Hi Rolly (would you prefer if I called you Rolly from now on?)
Thanks for your honest and detailed answers. I am really enjoying your willingness to look into your raw experience.
So who or what is capable of recognizing and labelling? It must be some “thing” or some “no-thing” beyond I-ness – actually, it seems, it must be at least coupled with the source of all, if it’s not the source per se.
Here is a big assumption to question. Does an action need a subject? We have been conditioned to thinking that an action has a subject and an object, but in direct experience we notice seeing, hearing, no seer nor hearer. Then the ‘mind’ looks for, projects another subject, a big self, or God, or the Source, or awareness. Can that new, assumed subject be experienced, though? Can it be seen, touched, felt?
Still in bed I tried to regain “yesterday’s” insight but there I failed. What I want to say is that I feel like there is still something missing, making this clarity permanent
You are looking for a permanent state. That does not exist. What we are looking into is the Truth that lies below any state.

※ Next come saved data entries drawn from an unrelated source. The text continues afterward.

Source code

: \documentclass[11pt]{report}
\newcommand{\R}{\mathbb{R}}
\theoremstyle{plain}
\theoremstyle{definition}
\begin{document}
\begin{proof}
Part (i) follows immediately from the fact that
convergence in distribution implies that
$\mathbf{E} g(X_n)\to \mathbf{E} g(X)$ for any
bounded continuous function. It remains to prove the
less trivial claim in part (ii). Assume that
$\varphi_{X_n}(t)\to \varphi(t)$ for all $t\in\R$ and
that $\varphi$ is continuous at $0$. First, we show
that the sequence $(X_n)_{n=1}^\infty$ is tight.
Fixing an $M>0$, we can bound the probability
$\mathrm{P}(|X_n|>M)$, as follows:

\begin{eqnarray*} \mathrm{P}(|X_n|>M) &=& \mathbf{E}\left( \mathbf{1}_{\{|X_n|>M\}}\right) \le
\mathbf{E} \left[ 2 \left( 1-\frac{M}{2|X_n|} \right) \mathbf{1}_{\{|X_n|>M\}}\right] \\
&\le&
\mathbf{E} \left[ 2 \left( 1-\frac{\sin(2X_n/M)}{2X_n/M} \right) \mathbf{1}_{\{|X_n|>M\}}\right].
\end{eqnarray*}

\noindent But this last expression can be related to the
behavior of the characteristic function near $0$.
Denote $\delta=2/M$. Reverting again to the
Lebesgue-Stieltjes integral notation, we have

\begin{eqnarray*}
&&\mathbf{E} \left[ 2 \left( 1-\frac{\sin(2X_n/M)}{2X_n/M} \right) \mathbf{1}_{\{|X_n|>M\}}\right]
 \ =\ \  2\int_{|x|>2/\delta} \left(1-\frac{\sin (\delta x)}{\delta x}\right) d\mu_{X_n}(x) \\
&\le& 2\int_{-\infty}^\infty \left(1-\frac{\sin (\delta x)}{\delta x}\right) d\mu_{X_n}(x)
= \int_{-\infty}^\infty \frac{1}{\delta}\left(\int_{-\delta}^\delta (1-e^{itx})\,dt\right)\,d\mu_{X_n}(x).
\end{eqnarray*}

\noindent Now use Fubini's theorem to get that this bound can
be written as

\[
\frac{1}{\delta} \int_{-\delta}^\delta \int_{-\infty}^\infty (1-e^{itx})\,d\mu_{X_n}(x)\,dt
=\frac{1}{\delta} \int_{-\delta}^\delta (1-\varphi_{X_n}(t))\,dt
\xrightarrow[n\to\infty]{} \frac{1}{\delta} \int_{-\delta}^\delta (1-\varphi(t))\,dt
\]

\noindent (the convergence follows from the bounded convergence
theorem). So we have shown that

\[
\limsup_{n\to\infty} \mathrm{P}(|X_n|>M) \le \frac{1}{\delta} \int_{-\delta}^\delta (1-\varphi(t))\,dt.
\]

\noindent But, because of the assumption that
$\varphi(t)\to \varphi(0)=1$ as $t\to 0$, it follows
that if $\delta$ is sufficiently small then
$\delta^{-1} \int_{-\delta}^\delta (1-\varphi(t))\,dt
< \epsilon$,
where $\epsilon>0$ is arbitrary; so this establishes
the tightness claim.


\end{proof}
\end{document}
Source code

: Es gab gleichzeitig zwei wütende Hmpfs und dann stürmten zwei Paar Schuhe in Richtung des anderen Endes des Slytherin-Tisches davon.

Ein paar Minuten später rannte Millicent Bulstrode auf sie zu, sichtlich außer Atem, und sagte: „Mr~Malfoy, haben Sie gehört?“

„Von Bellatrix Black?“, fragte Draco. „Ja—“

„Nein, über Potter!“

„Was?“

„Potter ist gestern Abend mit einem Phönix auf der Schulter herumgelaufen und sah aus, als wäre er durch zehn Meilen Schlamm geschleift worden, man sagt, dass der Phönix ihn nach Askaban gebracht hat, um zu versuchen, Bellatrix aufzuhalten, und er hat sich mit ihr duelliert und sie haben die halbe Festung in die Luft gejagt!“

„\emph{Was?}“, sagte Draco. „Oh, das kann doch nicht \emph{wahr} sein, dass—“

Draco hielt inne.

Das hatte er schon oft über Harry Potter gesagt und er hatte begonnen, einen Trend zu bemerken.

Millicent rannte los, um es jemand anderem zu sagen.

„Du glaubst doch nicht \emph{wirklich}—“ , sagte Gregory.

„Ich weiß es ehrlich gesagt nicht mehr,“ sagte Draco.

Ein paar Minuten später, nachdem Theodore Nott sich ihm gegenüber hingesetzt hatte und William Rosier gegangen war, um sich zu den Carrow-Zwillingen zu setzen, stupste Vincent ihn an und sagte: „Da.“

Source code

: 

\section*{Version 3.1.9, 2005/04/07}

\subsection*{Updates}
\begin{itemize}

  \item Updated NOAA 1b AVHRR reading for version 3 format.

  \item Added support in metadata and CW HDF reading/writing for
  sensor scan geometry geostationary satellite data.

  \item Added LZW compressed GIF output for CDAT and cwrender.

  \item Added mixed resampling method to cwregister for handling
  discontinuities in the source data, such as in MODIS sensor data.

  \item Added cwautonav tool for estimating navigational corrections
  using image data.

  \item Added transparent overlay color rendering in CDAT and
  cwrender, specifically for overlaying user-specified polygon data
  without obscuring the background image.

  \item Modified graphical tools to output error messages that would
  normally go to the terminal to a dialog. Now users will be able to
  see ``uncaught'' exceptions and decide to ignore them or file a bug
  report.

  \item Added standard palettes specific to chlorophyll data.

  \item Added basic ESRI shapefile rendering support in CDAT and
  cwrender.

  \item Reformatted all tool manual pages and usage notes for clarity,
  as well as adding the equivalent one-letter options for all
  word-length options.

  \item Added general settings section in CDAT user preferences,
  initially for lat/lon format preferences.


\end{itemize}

For this we scan what is experienced rather than thought and we rely solely on that, as our authority.
This morning when I awoke, again, there was this heavy depressive feeling, terrifying as usual.
No matter what is seen to be the Truth, life will continue to unfold just the way it has always done. Highs and lows. sunny days and cloudy days, moments of bliss and moments of depression. There is no one at the helm. When these moments of depression come, don’t resist them, welcome them. They are your here and now, they are what is happening and they may have something they would like to say.
The moment your thinking is in conflict with what is alive, here and now, suffering starts.
You are already seeing that the self is an illusion, a mental construction without tangible reality to support it. When that is seen, all other assumptions come up for questioning.
Always bring your conditioned and residual thinking back to this moment, your direct experience, and ask ‘Is this true?’
Let’s look some more into your first-hand experience:
Look at an object in front of you, say the computer screen. Let’s call it the ‘observed’. And ‘you’, Rolly, are the observer.
Can you draw a line between this observed, the observing and the observer?
What about the space between the screen and you? Is that observed or observer?
What about the hands? Are they observing or observed? What about the end of your nose? Is that observing or observed?
Where is this observer? Can it be experienced at all?
When our thinking and language say ‘Rolly is looking at the screen’, what is happening, in reality?
Take your time. Don't look into the stories our minds tell, look into what is alive in this moment. Have a good look and let me know what you find.